Greg Herrick, who earned his private pilot's license as a high school graduation present from his parents, says he's the only one in his family to become a pilot, so he didn't inherit his passion. His interest in vintage aircraft started early, while growing up in Ottumwa, Iowa, where headquarters for the Antique Airplane Association is located.

Herrick, who personally owns more than 35 vintage aircraft, one of the largest holdings of its type in the U.S., has invested considerably in the acquisition and restoration and preservation of airplanes from the Golden Age of aviation. Explaining his passion he notes, "I remember in grade school when the Antique Airplane Association would have fly-ins where old airplanes would come in from all parts of the country. I watched them fly over our house and marveled and the freedom and beauty these old planes seemed to represent.”

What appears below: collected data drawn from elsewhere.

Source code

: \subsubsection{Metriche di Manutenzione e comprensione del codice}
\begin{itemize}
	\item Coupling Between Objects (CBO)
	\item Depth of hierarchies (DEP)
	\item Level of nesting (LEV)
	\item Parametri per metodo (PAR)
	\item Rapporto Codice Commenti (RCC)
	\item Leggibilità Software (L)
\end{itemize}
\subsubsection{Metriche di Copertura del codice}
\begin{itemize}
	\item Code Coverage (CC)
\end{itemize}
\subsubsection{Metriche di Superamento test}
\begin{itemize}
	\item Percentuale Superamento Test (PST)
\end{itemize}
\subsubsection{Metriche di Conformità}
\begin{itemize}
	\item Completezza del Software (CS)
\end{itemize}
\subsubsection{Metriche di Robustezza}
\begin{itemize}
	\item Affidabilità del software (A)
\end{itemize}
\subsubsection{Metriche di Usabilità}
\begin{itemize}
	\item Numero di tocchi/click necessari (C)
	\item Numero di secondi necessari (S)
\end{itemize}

After not flying for several years, Greg purchased his first vintage aircraft, a 1943 Fairchild PT-23, and brushed up on his “tail-dragger” flying skills. Although that particular plane wasn't part of the Golden Age, it's what pushed him in that direction.

Greg has hopes of restoring a 1931 Sikorsky S-39 one day, but first he has to rescue it from the bottom of a lakebed, where it sunk in 1958, into glacial silt about the consistency of peanut butter. He's been on four rescue missions to the remote lake in Alaska where the Sikorsky is hiding. His interest in obtaining this rare craft started as many of his hunts do; he looks them up in the late Joe Juptner's nine volume U.S. Civil Aircraft series. "Then, I comb the Federal Aviation Administration's register to see how many of a certain type are still in existence.

Herrick looks forward to continuing his pursuit of rare and exotic aircraft. "It's what I love to do, and I love to share it with people," he smiles. "I'm humbled to be the custodian of such exquisite aircraft. I've been very fortunate."